Exploring Stable Diffusion 2.0: A Comprehensive Overview

Stable Diffusion 2.0 was released. Improvements include among other things, using a larger text encoder (which improves image quality) and increased default image size to 768×768 pixels.

Click here if you are look for install guide for Stable Diffusion 2.1

Different from 1.5, NSFW filter was applied to the training data so you can expect images generated would be sanitized.
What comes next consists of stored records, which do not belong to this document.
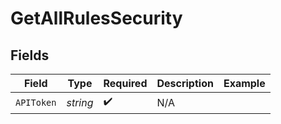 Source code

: # GetAllRulesSecurity


## Fields

| Field              | Type               | Required           | Description        | Example            |
| ------------------ | ------------------ | ------------------ | ------------------ | ------------------ |
| `APIToken`         | *string*           | :heavy_check_mark: | N/A                |                    |
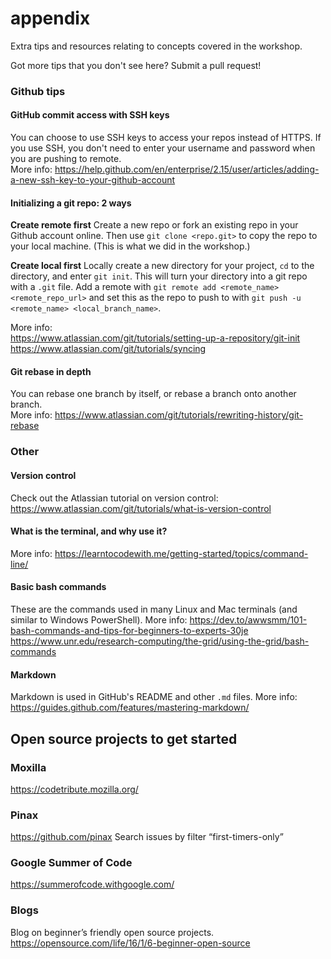 # appendix
Extra tips and resources relating to concepts covered in the workshop.

Got more tips that you don't see here? Submit a pull request!

### Github tips
#### GitHub commit access with SSH keys
You can choose to use SSH keys to access your repos instead of HTTPS. If you use SSH, you don't need to enter your username and password when you are pushing to remote.  
More info: https://help.github.com/en/enterprise/2.15/user/articles/adding-a-new-ssh-key-to-your-github-account

#### Initializing a git repo: 2 ways
__Create remote first__
Create a new repo or fork an existing repo in your Github account online. Then use `git clone <repo.git>` to copy the repo to your local machine. (This is what we did in the workshop.)

__Create local first__
Locally create a new directory for your project, `cd` to the directory, and enter `git init`. This will turn your directory into a git repo with a `.git` file. Add a remote with `git remote add <remote_name> <remote_repo_url>` and set this as the repo to push to with `git push -u <remote_name> <local_branch_name>`.

More info:  
https://www.atlassian.com/git/tutorials/setting-up-a-repository/git-init  
https://www.atlassian.com/git/tutorials/syncing


#### Git rebase in depth
You can rebase one branch by itself, or rebase a branch onto another branch.   
More info: https://www.atlassian.com/git/tutorials/rewriting-history/git-rebase


### Other
#### Version control
Check out the Atlassian tutorial on version control: 
https://www.atlassian.com/git/tutorials/what-is-version-control

#### What is the terminal, and why use it?
More info: https://learntocodewith.me/getting-started/topics/command-line/

#### Basic bash commands
These are the commands used in many Linux and Mac terminals (and similar to Windows PowerShell).
More info: https://dev.to/awwsmm/101-bash-commands-and-tips-for-beginners-to-experts-30je
https://www.unr.edu/research-computing/the-grid/using-the-grid/bash-commands

#### Markdown
Markdown is used in GitHub's README and other `.md` files.
More info: https://guides.github.com/features/mastering-markdown/

## Open source projects to get started

### Moxilla
https://codetribute.mozilla.org/

### Pinax
https://github.com/pinax 
Search issues  by filter “first-timers-only”

### Google Summer of Code
https://summerofcode.withgoogle.com/ 

### Blogs
Blog on beginner’s friendly open source projects. https://opensource.com/life/16/1/6-beginner-open-source

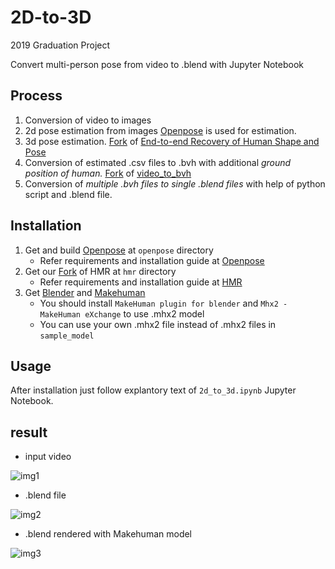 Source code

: 
# 2D-to-3D

2019 Graduation Project

Convert multi-person pose from video to .blend with Jupyter Notebook


## Process
1. Conversion of video to images
2. 2d pose estimation from images [Openpose](https://github.com/CMU-Perceptual-Computing-Lab/openpose) is used for estimation.
3. 3d pose estimation. [Fork](https://github.com/Koo-Koo/hmr) of [End-to-end Recovery of Human Shape and Pose](https://github.com/akanazawa/hmr)
4. Conversion of estimated .csv files to .bvh with additional *ground position of human.* [Fork](https://github.com/Koo-Koo/hmr) of [video_to_bvh](https://github.com/Dene33/video_to_bvh)
5. Conversion of *multiple .bvh files to single .blend files* with help of python script and .blend file.


## Installation
1. Get and build [Openpose](https://github.com/CMU-Perceptual-Computing-Lab/openpose) at `openpose` directory
   -  Refer requirements and installation guide at [Openpose](https://github.com/CMU-Perceptual-Computing-Lab/openpose)
2. Get our [Fork](https://github.com/Koo-Koo/hmr) of HMR at `hmr` directory
   -  Refer requirements and installation guide at [HMR](https://github.com/akanazawa/hmr)
3. Get [Blender](https://www.blender.org/) and [Makehuman](http://www.makehumancommunity.org)
    - You should install `MakeHuman plugin for blender` and `Mhx2 - MakeHuman eXchange` to use .mhx2 model
    - You can use your own .mhx2 file instead of .mhx2 files in `sample_model`


## Usage
After installation just follow explantory text of `2d_to_3d.ipynb` Jupyter Notebook.


## result

* input video

![img1](https://github.com/Koo-Koo/graduation-project/blob/master/result_image/sq2_original.gif)

* .blend file

![img2](https://github.com/Koo-Koo/graduation-project/blob/master/result_image/sq2_result.gif)

* .blend rendered with Makehuman model

![img3](https://github.com/Koo-Koo/graduation-project/blob/master/result_image/sq_rendered.gif)
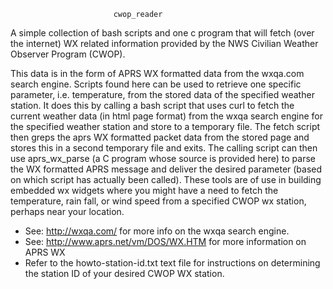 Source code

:                           cwop_reader 

A simple collection of bash scripts and one c program that will fetch 
(over the internet) WX related information provided by the NWS Civilian 
Weather Observer Program (CWOP). 

This data is in the form of APRS WX formatted data from the wxqa.com search 
engine. Scripts found here can be used to retrieve one specific parameter, 
i.e. temperature, from the stored data of the specified weather station. 
It does this by calling a bash script that uses curl to fetch the current 
weather data (in html page format) from the wxqa search engine for the 
specified weather station and store to a temporary file. The fetch script 
then greps the aprs WX formatted packet data from the stored page and
stores this in a second temporary file and exits. The calling script can 
then use aprs_wx_parse (a C program whose source is provided here) to parse 
the WX formatted APRS message and deliver the desired parameter (based on 
which script has actually been called). These tools are of use in building 
embedded wx widgets where you might have a need to fetch the temperature, 
rain fall, or wind speed from a specified CWOP wx station, perhaps near 
your location.

 * See: http://wxqa.com/ for more info on the wxqa search engine.
 * See: http://www.aprs.net/vm/DOS/WX.HTM for more information on APRS WX
 * Refer to the howto-station-id.txt text file for instructions on 
   determining the station ID of your desired CWOP WX station.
Images from celebrity and commercial artists were also suppressed.

In this article, I will cover 3 ways to run Stable diffusion 2.0: (1) Web services, (2) local install and (3) Google Colab.

In the second part, I will compare images generated with Stable Diffusion 1.5 and 2.0. I will share some thoughts on how 2.0 should be used and in which way it is better than v1.

Web services

This is the easiest option. Go visit the websites below and put in your prompt.

Currently there are only limited web options available. But more should be coming in the next few weeks.

Here’s a list of websites you can run Stable Diffusion 2.0

The settings are limited to none.

Local install

Install base software

We will go through how to use Stable Diffusion 2.0 in AUTOMATIC1111 GUI. Follow the installation instruction on your respective environment.

This GUI can be installed quite easily in Windows systems. You will need a dedicated GPU card with at least 6GB VRAM to go with this option.

Download Stable diffusion 2.0 files

After installation, you will need to download two files to use Stable Diffusion 2.0.

  1. Download the model file (768-v-ema.ckpt)
  2. Download the config file, rename it to 768-v-ema.yaml

Put both of them in the model directory:

stable-diffusion-webui/models/Stable-diffusion

Google Colab

Stable Diffusion 2.0 is also available in Colab notebook in the Quick Start Guide , among a few other popular models.

A good option if you don’t have dedicated GPU cards. You don’t need a paid account, though it helps to prevent disconnection and get a GPU instance at busy times.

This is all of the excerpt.